EXERCISE -> Entries below include pictures. Output exactly the lines from the one with "- Plots the" down to the one with "- MySQL or MariaDB database", both ends included, and leave the pictures out.

Data items:
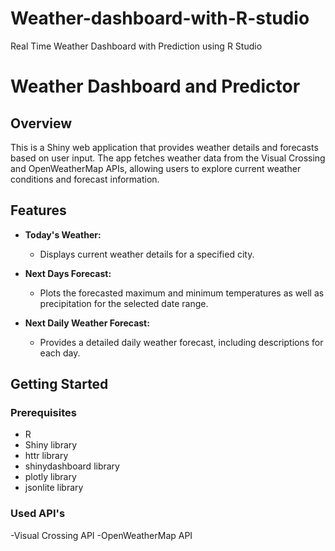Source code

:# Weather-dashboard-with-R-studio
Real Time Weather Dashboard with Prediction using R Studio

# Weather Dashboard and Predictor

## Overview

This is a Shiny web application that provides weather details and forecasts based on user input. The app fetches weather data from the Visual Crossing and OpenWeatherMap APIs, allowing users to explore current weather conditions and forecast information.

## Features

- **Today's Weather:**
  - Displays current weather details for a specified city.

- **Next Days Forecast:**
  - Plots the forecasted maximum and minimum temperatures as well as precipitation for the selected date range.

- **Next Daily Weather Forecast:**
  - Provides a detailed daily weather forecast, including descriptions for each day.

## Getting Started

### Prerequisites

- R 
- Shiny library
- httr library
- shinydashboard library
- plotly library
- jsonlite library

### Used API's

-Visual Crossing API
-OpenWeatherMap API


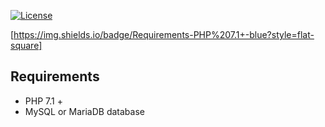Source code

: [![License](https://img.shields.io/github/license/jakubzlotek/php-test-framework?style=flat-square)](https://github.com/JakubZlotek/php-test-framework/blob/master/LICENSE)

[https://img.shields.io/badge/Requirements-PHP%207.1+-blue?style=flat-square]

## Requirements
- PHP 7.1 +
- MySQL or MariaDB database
* * *
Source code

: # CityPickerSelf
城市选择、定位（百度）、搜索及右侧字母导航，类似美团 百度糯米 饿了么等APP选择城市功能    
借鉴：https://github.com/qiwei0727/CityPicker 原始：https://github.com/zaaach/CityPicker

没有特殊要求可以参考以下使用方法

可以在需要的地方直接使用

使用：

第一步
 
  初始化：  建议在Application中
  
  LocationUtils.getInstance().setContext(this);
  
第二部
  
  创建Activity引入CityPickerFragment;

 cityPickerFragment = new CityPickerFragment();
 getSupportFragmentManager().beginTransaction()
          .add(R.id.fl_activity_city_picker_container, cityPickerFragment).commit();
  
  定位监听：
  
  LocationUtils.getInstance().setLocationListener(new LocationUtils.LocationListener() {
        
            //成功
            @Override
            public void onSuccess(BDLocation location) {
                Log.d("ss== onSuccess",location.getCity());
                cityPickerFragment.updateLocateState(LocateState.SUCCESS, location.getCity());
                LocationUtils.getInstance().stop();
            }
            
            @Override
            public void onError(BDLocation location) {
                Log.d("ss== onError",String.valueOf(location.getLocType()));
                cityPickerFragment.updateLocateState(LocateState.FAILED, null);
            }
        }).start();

TASK OUTPUT ->
  - Plots the forecasted maximum and minimum temperatures as well as precipitation for the selected date range.

- **Next Daily Weather Forecast:**
  - Provides a detailed daily weather forecast, including descriptions for each day.

## Getting Started

### Prerequisites

- R 
- Shiny library
- httr library
- shinydashboard library
- plotly library
- jsonlite library

### Used API's

-Visual Crossing API
-OpenWeatherMap API


Source code

: [![License](https://img.shields.io/github/license/jakubzlotek/php-test-framework?style=flat-square)](https://github.com/JakubZlotek/php-test-framework/blob/master/LICENSE)

[https://img.shields.io/badge/Requirements-PHP%207.1+-blue?style=flat-square]

## Requirements
- PHP 7.1 +
- MySQL or MariaDB database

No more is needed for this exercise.